What the task requires =
Would you please retype, exactly, the lines of the listing below between the line with "rebuilds and is" and the line with "between 100 and", inclusive?

=== Section Start ===

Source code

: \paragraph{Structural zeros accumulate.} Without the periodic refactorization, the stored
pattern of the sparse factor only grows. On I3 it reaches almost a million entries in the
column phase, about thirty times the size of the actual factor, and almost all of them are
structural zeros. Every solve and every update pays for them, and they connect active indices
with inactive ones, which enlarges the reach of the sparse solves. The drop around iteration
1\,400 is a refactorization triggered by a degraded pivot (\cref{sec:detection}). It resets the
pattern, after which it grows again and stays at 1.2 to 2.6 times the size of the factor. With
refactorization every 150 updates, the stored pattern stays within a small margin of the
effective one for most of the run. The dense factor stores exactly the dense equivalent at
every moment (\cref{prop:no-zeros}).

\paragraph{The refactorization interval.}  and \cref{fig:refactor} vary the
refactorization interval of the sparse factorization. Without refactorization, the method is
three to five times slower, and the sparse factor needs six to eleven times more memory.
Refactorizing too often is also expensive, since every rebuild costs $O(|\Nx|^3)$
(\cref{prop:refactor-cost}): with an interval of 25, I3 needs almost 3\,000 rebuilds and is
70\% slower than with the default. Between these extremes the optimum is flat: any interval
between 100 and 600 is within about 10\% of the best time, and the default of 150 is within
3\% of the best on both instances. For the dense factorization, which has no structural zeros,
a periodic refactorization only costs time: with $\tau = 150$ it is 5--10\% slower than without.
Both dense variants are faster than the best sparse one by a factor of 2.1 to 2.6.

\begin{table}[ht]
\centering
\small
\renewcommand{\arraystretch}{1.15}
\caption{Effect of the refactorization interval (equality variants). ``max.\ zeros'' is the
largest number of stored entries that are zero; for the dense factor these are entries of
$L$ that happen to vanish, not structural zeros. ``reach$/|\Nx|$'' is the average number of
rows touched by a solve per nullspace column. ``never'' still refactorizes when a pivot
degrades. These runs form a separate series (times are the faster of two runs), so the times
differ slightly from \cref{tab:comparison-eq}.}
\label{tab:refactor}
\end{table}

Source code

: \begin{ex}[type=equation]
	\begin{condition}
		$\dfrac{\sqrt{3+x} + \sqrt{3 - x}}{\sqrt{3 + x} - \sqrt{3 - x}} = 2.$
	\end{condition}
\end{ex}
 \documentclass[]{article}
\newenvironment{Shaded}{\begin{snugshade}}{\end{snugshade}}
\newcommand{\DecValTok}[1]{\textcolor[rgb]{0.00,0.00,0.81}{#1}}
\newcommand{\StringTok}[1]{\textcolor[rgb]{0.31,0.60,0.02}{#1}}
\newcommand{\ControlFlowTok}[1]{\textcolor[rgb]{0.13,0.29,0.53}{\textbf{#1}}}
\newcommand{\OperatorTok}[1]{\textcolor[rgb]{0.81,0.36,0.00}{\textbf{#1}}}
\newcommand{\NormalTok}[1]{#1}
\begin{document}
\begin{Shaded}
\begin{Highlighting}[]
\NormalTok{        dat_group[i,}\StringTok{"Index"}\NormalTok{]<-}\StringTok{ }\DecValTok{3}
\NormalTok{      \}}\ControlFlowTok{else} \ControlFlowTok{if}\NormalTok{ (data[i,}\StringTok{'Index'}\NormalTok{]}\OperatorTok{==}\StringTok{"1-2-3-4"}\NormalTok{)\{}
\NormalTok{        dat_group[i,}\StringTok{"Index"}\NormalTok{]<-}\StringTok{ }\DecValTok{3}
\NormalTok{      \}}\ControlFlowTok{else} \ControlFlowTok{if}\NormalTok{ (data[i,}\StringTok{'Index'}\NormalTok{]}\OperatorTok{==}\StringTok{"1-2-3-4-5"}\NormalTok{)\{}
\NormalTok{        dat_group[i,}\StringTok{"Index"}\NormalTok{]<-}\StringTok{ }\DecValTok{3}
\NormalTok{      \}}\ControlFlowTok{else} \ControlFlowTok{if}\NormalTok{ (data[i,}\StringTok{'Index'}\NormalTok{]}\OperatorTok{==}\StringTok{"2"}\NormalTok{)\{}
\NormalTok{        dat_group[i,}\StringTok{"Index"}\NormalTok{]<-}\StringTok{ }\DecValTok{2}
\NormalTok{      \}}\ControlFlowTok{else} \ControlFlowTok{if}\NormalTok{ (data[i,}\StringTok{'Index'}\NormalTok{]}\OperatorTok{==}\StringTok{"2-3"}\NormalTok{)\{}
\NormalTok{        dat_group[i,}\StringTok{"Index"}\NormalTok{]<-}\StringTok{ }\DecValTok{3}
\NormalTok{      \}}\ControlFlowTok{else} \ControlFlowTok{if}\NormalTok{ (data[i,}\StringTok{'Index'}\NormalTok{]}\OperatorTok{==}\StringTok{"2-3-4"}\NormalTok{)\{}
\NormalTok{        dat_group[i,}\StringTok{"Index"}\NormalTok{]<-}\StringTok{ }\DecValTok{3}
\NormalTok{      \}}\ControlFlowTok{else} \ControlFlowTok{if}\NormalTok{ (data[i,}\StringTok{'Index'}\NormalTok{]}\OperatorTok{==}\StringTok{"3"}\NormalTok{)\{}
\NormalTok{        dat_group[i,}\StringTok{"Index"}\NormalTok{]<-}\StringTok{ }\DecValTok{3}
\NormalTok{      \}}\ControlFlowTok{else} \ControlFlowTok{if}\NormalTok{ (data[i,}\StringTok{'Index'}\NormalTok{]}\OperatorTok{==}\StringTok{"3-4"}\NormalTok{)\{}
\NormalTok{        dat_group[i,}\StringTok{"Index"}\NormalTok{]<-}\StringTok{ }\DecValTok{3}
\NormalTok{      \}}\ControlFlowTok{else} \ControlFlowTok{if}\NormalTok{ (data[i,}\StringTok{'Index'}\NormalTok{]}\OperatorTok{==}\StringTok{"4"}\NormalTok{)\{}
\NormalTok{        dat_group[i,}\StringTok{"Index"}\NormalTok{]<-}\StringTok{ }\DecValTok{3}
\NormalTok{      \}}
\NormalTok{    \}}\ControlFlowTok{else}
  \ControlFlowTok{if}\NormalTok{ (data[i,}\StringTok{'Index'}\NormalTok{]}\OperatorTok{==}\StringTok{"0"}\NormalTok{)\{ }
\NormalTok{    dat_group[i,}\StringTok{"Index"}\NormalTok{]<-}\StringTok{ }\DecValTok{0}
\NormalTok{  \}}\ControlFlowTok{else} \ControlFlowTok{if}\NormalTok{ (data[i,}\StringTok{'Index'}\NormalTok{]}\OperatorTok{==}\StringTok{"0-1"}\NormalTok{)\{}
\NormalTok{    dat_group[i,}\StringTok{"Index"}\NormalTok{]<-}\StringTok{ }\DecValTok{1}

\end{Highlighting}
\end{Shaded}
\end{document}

=== Section End ===

Task response =
(\cref{prop:refactor-cost}): with an interval of 25, I3 needs almost 3\,000 rebuilds and is
70\% slower than with the default. Between these extremes the optimum is flat: any interval
between 100 and 600 is within about 10\% of the best time, and the default of 150 is within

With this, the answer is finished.